Around 50 professional footballers are forced to quit every year through injury. A single incident is rarely responsible. It is more likely to be a series of injuries to a particular joint, allied to the general ageing process of the body.
Any sporting risk as large as Shearer is split between at least 30 different insurance companies and syndicates worldwide. Around three-quarters of this business is underwritten in London, the world's leading market for professional sporting risks.
The same principles apply to top showbusiness personalities who depend on their fitness. Michael Flatley's much-publicised calf injury caused him to miss three Lord of the Dance shows recently, and while claims for ticket refunds were limited by the fact he had an understudy, his insurance took a minor knock.

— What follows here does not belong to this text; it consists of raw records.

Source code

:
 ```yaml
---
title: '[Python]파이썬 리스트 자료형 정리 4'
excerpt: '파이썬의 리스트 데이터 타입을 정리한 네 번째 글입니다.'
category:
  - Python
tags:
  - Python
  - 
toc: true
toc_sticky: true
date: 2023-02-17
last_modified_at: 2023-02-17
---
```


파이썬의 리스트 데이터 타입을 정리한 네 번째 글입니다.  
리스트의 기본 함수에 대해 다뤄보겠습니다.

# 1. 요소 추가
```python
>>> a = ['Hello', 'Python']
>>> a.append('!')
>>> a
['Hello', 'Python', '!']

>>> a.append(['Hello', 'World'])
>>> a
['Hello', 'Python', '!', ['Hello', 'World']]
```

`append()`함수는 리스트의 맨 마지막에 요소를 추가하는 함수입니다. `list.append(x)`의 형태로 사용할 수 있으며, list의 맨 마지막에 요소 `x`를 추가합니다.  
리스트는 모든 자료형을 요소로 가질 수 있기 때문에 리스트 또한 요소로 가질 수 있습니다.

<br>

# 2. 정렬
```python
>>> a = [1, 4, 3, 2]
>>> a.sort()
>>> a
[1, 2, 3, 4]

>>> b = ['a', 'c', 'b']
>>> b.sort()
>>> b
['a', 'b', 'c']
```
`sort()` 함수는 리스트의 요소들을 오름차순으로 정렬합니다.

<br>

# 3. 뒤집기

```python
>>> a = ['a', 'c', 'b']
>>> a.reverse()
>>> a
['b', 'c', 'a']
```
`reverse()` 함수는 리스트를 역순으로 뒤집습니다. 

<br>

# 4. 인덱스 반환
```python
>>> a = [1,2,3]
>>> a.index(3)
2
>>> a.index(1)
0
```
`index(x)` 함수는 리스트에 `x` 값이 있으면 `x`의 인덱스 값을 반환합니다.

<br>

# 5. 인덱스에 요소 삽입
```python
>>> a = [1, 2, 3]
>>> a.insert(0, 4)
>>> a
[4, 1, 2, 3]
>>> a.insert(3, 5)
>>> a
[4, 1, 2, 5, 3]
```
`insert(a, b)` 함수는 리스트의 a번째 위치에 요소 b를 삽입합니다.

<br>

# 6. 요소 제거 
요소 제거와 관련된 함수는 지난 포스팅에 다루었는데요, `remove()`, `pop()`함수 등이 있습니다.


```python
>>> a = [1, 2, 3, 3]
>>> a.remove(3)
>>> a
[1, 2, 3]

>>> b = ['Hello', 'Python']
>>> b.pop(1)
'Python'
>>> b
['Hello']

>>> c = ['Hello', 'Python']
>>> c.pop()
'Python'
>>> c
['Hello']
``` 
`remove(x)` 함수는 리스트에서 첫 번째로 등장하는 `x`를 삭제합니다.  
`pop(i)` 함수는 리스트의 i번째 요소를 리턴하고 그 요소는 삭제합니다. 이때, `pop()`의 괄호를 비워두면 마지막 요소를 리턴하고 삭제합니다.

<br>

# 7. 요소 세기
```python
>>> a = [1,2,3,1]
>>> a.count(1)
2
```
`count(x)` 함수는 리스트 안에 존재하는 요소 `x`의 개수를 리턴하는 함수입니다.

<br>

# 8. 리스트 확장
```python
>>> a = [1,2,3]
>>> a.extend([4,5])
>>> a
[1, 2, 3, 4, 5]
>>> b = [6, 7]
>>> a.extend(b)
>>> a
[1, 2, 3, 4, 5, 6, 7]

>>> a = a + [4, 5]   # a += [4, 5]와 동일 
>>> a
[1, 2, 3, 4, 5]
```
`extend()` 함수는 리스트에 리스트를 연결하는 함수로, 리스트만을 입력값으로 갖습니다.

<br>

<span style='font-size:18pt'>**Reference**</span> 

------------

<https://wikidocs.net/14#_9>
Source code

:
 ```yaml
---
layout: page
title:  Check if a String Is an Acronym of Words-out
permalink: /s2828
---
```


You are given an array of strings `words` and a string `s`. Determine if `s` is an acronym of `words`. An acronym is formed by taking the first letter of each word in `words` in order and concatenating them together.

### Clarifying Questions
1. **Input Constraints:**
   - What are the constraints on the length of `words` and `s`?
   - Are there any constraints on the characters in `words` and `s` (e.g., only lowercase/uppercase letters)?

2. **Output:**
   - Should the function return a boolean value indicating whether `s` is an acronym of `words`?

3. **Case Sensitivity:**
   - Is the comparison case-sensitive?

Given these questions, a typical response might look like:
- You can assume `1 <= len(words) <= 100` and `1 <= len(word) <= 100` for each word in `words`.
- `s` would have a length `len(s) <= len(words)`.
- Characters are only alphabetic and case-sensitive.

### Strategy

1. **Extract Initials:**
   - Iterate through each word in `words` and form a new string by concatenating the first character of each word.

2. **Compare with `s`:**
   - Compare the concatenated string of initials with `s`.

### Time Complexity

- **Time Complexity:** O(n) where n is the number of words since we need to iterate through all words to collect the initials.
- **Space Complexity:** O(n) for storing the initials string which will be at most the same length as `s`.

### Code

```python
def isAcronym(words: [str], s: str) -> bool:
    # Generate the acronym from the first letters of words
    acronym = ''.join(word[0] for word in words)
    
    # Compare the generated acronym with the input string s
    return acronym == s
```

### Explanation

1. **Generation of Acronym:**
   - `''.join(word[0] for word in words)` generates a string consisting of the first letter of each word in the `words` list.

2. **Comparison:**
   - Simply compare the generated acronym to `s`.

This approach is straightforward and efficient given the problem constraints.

A number of specialist intermediaries dominate particular sports. Windsor Insurance Brokers, for example, handles most professional footballers in Britain and all our county cricketers and licensed boxers.
All the full-time football leagues purchase block cover from Windsor against death or total disablement of their players while on the pitch. But the amount of insurance is relatively modest, so all Premier League clubs, most from the First Division and some from the lower divisions buy additional cover. The very top clubs will take this out for their entire squads, but others insure only their star names. Some players may negotiate with their club to receive a proportion of the payout should they be seriously injured.

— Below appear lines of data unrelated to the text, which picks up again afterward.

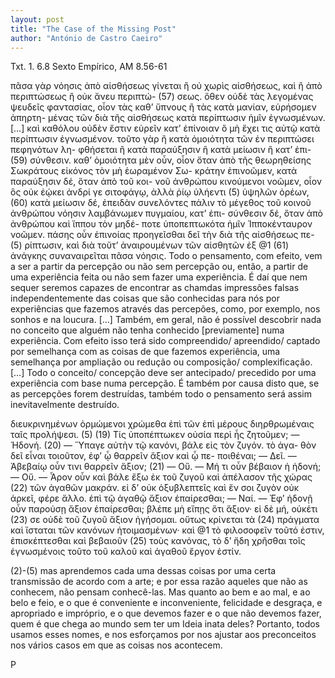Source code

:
 ```yaml
---
layout: post
title: "The Case of the Missing Post"
author: "António de Castro Caeiro"
---
```


Txt. 1. 6.8 Sexto Empírico, AM 8.56-61

πᾶσα γὰρ νόησις ἀπὸ αἰσθήσεως γίνεται ἢ οὐ χωρὶς
αἰσθήσεως, καὶ ἢ ἀπὸ περιπτώσεως ἢ οὐκ ἄνευ περιπτώ-
(57) σεως. ὅθεν οὐδὲ τὰς λεγομένας ψευδεῖς φαντασίας, οἷον
τὰς καθ’ ὕπνους ἢ τὰς κατὰ μανίαν, εὑρήσομεν ἀπηρτη-
μένας τῶν διὰ τῆς αἰσθήσεως κατὰ περίπτωσιν ἡμῖν
ἐγνωσμένων. […] καὶ καθόλου οὐδὲν ἔστιν εὑρεῖν κατ’ ἐπίνοιαν ὃ
μὴ ἔχει τις αὑτῷ κατὰ περίπτωσιν ἐγνωσμένον. τοῦτο
γὰρ ἢ κατὰ ὁμοιότητα τῶν ἐν περιπτώσει πεφηνότων λη-
φθήσεται ἢ κατὰ παραύξησιν ἢ κατὰ μείωσιν ἢ κατ’ ἐπι-
(59) σύνθεσιν. καθ’ ὁμοιότητα μὲν οὖν, οἷον ὅταν ἀπὸ τῆς
θεωρηθείσης Σωκράτους εἰκόνος τὸν μὴ ἑωραμένον Σω-
κράτην ἐπινοῶμεν, κατὰ παραύξησιν δέ, ὅταν ἀπὸ τοῦ κοι-
νοῦ ἀνθρώπου κινούμενοι νοῶμεν, οἷον ὃς οὐκ ἐῴκει
    ἀνδρί γε σιτοφάγῳ, ἀλλὰ ῥίῳ ὑλήεντι   (5)
    ὑψηλῶν ὀρέων,
(60) κατὰ μείωσιν δέ, ἐπειδὰν συνελόντες πάλιν τὸ μέγεθος τοῦ
κοινοῦ ἀνθρώπου νόησιν λαμβάνωμεν πυγμαίου, κατ’ ἐπι-
σύνθεσιν δέ, ὅταν ἀπὸ ἀνθρώπου καὶ ἵππου τὸν μηδέ-
ποτε ὑποπεπτωκότα ἡμῖν Ἱπποκένταυρον νοῶμεν. πάσης
οὖν ἐπινοίας προηγεῖσθαι δεῖ τὴν διὰ τῆς αἰσθήσεως πε-    (5)
ρίπτωσιν, καὶ διὰ τοῦτ’ ἀναιρουμένων τῶν αἰσθητῶν ἐξ @1
(61) ἀνάγκης συναναιρεῖται πᾶσα νόησις.
Todo o pensamento, com efeito, vem a ser a partir da percepção ou não sem percepção ou, então, a partir de uma experiência feita ou não sem fazer uma experiência. É daí que nem sequer seremos capazes de encontrar as chamdas impressões falsas independentemente das coisas que são conhecidas para nós por experiências que fazemos através das percepões, como, por exemplo, nos sonhos e na loucura. […] Também, em geral, não é possível descobrir nada no conceito que alguém não tenha conhecido [previamente] numa experiência. Com efeito isso terá sido compreendido/ apreendido/ captado por semelhança com as coisas de que fazemos experiência, uma semelhança por ampliação ou redução ou composição/ complexificação. […] Todo o conceito/ concepção deve ser antecipado/ precedido por uma experiência com base numa percepção. É também por causa disto que, se as percepções forem destruídas, também todo o pensamento será assim inevitavelmente destruído.



 διευκρινημένων ὁρμώμενοι χρώμεθα ἐπὶ
τῶν ἐπὶ μέρους διηρθρωμέναις ταῖς προλήψεσι.    (5)
(19)   Τίς ὑποπέπτωκεν οὐσία περὶ ἧς ζητοῦμεν; — Ἡδονή.
(20) — Ὕπαγε αὐτὴν τῷ κανόνι, βάλε εἰς τὸν ζυγόν. τὸ ἀγα-
θὸν δεῖ εἶναι τοιοῦτον, ἐφ’ ᾧ θαρρεῖν ἄξιον καὶ ᾧ πε-
ποιθέναι; — Δεῖ. — Ἀβεβαίῳ οὖν τινι θαρρεῖν ἄξιον;
(21) — Οὔ. — Μή τι οὖν βέβαιον ἡ ἡδονή; — Οὔ. — Ἆρον
οὖν καὶ βάλε ἔξω ἐκ τοῦ ζυγοῦ καὶ ἀπέλασον τῆς χώρας
(22) τῶν ἀγαθῶν μακράν. εἰ δ’ οὐκ ὀξυβλεπτεῖς καὶ ἕν σοι
ζυγὸν οὐκ ἀρκεῖ, φέρε ἄλλο. ἐπὶ τῷ ἀγαθῷ ἄξιον
ἐπαίρεσθαι; — Ναί. — Ἐφ’ ἡδονῇ οὖν παρούσῃ ἄξιον
ἐπαίρεσθαι; βλέπε μὴ εἴπῃς ὅτι ἄξιον· εἰ δὲ μή, οὐκέτι
(23) σε οὐδὲ τοῦ ζυγοῦ ἄξιον ἡγήσομαι. οὕτως κρίνεται τὰ
(24) πράγματα καὶ ἵσταται τῶν κανόνων ἡτοιμασμένων· καὶ @1
τὸ φιλοσοφεῖν τοῦτό ἐστιν, ἐπισκέπτεσθαι καὶ βεβαιοῦν
(25) τοὺς κανόνας, τὸ δ’ ἤδη χρῆσθαι τοῖς ἐγνωσμένοις
τοῦτο τοῦ καλοῦ καὶ ἀγαθοῦ ἔργον ἐστίν.


(2)-(5) mas aprendemos cada uma dessas coisas por uma certa transmissão de acordo com a arte; e por essa razão aqueles que não as conhecem, não pensam conhecê-las. Mas quanto ao bem e ao mal, e ao belo e feio, e o que é conveniente e inconveniente, felicidade e desgraça, e apropriado e impróprio, e o que devemos fazer e o que não devemos fazer, quem é que chega ao mundo sem ter um Ideia inata deles? Portanto, todos usamos esses nomes, e nos esforçamos por nos ajustar aos preconceitos nos vários casos em que as coisas nos acontecem.

P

The amounts insured can approach the transfer values of the footballers concerned: over 100 players in the Premier League are insured for pounds 1m or more.

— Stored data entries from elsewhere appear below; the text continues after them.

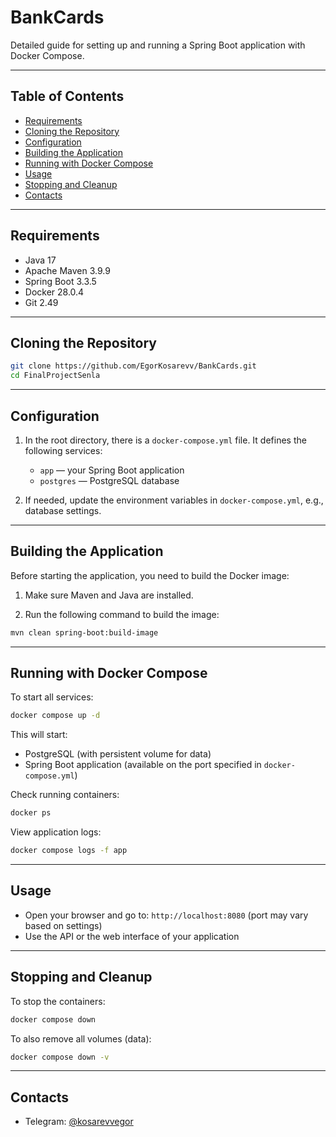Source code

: # BankCards

Detailed guide for setting up and running a Spring Boot application with Docker Compose.

---

## Table of Contents

- [Requirements](#requirements)  
- [Cloning the Repository](#cloning-the-repository)  
- [Configuration](#configuration)  
- [Building the Application](#building-the-application)  
- [Running with Docker Compose](#running-with-docker-compose)  
- [Usage](#usage)  
- [Stopping and Cleanup](#stopping-and-cleanup)  
- [Contacts](#contacts)  

---

## Requirements
- Java 17  
- Apache Maven 3.9.9  
- Spring Boot 3.3.5  
- Docker 28.0.4  
- Git 2.49  

---

## Cloning the Repository

```bash
git clone https://github.com/EgorKosarevv/BankCards.git
cd FinalProjectSenla
```

---

## Configuration

1. In the root directory, there is a `docker-compose.yml` file. It defines the following services:  
   - `app` — your Spring Boot application  
   - `postgres` — PostgreSQL database  

2. If needed, update the environment variables in `docker-compose.yml`, e.g., database settings.

---

## Building the Application

Before starting the application, you need to build the Docker image:

1. Make sure Maven and Java are installed.

2. Run the following command to build the image:

```bash
mvn clean spring-boot:build-image
```

---

## Running with Docker Compose

To start all services:

```bash
docker compose up -d
```

This will start:  
- PostgreSQL (with persistent volume for data)  
- Spring Boot application (available on the port specified in `docker-compose.yml`)  

Check running containers:

```bash
docker ps
```

View application logs:

```bash
docker compose logs -f app
```

---

## Usage

- Open your browser and go to: `http://localhost:8080` (port may vary based on settings)  
- Use the API or the web interface of your application  

---

## Stopping and Cleanup

To stop the containers:

```bash
docker compose down
```

To also remove all volumes (data):

```bash
docker compose down -v
```

---

## Contacts

- Telegram: [@kosarevvegor](https://t.me/kosarevvegor)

Most clubs do not insure for short-term injuries because a large squad of players is a form of self-insurance. The appeal of cover for temporary disability is limited by the cost and by the fact that payment is not made for the first three weeks of disability.
The British Olympic team was also covered under a block policy through Windsor during the Atlanta games. But this was little more than a glorified travel insurance policy, covering baggage and the cost of medical treatment and repatriation for up to pounds lm per individual. Many of the athletes would also have had permanent health insurance to cover their mortgage. This pays a regular income in the event of long-term disability.
Insurers are loath to quote premiums for most sports, stressing that individual risks vary to an extent that precludes generalisations. But as to the level of cover it is not unusual for a Formula 1 driver, say, to take out pounds 3m against death and disability. Top drivers are insured for much more than this. The total claim on the Williams team's policy after Ayrton Senna's death in 1994 was said to have been $17.5m (pounds 11.3m).
Insurers emphasise that motor racing is now far safer than generally imagined thanks to huge improvements in cars and tracks. The same cannot be said, however, for professional motorbike riders. TL Clowes & Co, the leading broker for the motor sports market, says they would be virtually uninsurable if it wasn't for their willingness to ride with broken bones.
The same can be said for National Hunt jockeys, although up-and-coming riders are judged worse risks than the top ones because they have less incentive to carry on riding after an accident.
Participants in professional boxing, skiing, ice hockey and cycling also command some of the steepest rates. Golfers and volleyball players, on the other hand, tend to be good risks.
Chris Farley-West, the managing director of Europea-IMG, the sports insurance company, says sports people often delay arranging cover for longer than they should. "There's a big gap from having had nothing to having quite a lot, and many of them don't want to spend their new-found wealth on insurance."